Developed with support from Creative New Zealand and the well-respected Battersea Arts Centre, London, Working on My Night Moves is the latest offering from Julia Croft and Nisha Madhan, which promises to be ‘a journey into outer space and an attempt to diffuse power and hierarchy.’ Presented by Basement Theatre as part of the new Basement Visions programme to support Mid-Career artists, this ambitious premise is delivered with unflinching creative vision and succeeds in building new social relations with and between the audience.

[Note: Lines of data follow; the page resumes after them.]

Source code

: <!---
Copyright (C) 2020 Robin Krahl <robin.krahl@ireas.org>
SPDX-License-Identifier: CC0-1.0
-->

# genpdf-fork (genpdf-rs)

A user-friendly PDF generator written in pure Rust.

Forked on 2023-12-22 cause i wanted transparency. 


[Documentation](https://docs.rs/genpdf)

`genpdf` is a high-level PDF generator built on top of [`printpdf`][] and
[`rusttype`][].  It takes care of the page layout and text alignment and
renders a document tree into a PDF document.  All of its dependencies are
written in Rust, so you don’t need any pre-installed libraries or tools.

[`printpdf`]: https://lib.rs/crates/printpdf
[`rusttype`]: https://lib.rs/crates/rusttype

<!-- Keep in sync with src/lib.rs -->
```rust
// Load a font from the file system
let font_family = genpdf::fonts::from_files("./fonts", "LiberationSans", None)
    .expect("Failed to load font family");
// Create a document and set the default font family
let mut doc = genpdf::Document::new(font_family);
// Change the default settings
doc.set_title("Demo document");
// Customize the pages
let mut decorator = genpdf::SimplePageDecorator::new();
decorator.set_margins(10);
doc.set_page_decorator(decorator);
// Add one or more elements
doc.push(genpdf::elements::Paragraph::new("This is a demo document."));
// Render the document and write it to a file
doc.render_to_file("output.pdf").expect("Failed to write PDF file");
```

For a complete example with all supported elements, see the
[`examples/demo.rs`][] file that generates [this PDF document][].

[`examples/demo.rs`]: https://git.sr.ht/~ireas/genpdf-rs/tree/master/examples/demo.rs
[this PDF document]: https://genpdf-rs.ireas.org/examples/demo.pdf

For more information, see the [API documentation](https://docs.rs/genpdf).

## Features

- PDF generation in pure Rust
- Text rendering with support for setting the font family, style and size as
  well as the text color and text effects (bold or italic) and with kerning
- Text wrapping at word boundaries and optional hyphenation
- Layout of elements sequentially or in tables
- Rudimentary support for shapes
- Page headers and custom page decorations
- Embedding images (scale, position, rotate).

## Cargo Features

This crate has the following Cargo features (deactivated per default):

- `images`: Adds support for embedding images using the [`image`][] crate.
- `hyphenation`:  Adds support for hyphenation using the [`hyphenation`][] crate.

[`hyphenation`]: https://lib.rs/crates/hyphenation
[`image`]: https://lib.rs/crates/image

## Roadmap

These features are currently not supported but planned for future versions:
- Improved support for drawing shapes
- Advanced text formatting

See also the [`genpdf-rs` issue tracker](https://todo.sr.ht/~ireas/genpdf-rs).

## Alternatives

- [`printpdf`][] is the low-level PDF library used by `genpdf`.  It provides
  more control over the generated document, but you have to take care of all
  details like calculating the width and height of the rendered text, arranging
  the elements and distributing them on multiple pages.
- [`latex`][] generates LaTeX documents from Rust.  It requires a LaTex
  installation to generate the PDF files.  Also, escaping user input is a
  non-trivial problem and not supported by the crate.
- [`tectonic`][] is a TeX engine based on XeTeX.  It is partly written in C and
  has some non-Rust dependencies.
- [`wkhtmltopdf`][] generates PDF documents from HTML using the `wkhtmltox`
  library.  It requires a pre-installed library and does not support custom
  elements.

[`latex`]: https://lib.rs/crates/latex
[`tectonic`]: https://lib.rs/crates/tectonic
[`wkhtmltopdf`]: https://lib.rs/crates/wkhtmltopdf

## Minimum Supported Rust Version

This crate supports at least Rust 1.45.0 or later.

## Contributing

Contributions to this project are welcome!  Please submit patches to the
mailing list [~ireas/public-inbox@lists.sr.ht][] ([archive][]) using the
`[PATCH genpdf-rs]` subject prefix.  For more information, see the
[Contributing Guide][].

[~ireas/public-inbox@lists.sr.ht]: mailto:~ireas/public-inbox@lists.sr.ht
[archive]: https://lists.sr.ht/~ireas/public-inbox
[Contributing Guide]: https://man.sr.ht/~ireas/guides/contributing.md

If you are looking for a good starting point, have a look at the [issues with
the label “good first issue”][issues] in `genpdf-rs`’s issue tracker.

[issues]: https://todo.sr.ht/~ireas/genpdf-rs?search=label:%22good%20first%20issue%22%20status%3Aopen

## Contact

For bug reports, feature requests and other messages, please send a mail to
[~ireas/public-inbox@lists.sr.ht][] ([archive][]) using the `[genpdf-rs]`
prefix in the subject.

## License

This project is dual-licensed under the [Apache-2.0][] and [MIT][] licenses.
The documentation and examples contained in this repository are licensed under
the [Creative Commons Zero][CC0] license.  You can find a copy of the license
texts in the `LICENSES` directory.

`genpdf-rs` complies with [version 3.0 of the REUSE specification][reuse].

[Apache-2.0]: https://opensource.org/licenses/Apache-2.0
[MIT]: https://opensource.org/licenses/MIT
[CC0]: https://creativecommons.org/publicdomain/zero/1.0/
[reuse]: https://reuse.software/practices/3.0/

Working on My Night Moves completes a trilogy for Julia Croft comprised of If There’s Not Dancing at the Revolution, I’m Not Coming and Power Ballad. Night Moves‘  sensory experience begins with audience members being asked to discard their belongings and wait in a dark room behind a curtain of fairy-lights. Signs indicate there will be no opportunity to sit during the show, but this doesn’t stop audience members leaning against the wall or sitting on the floor after the curtain drops. However, it soon becomes apparent that the space is not one where we will be allowed to get comfortable.

Croft eventually emerges beside a pile a chairs, dragging a small stage light, and leads us into a semi-circle as dictated by her beams of light. We try our best to navigate the unfamiliar yet bare room, spotting occasional props, and our discomfort increases as the room amps with tension.

What happens next is the first of many viscerally transfixing moments where Croft’s use of the Basement’s main space, accompanied by an epic sound-scape of discord, is interspersed with popular songs, including the titular ‘Night Moves’, which cut through our unsettled feelings to lead the way towards euphoria, beauty and hope.

Throughout the hour-long performance, Croft holds the space, moving herself – as well as items and the audience – with unflinching purpose. She radiates a palpable energy, and her commitment to outbursts of dance is both mesmerising and beautiful – down to the last erratic ‘dub-step’ krump. The only sound Croft makes for the entire show is an unexpected dog’s bark, but her character – a pioneering astronaut in search of utopia – manges to be direct, engaging and humorous despite the lack of dialogue.

Stripped of her astronaut suit, Croft writhes into the iconic blue gingham dress and brown wig of Dorothy from the Wizard of Oz. Her feminine, insipid smile indicates how ready she is to please the audience, contrasting with the determined masculine energy as she readjusts the stage space.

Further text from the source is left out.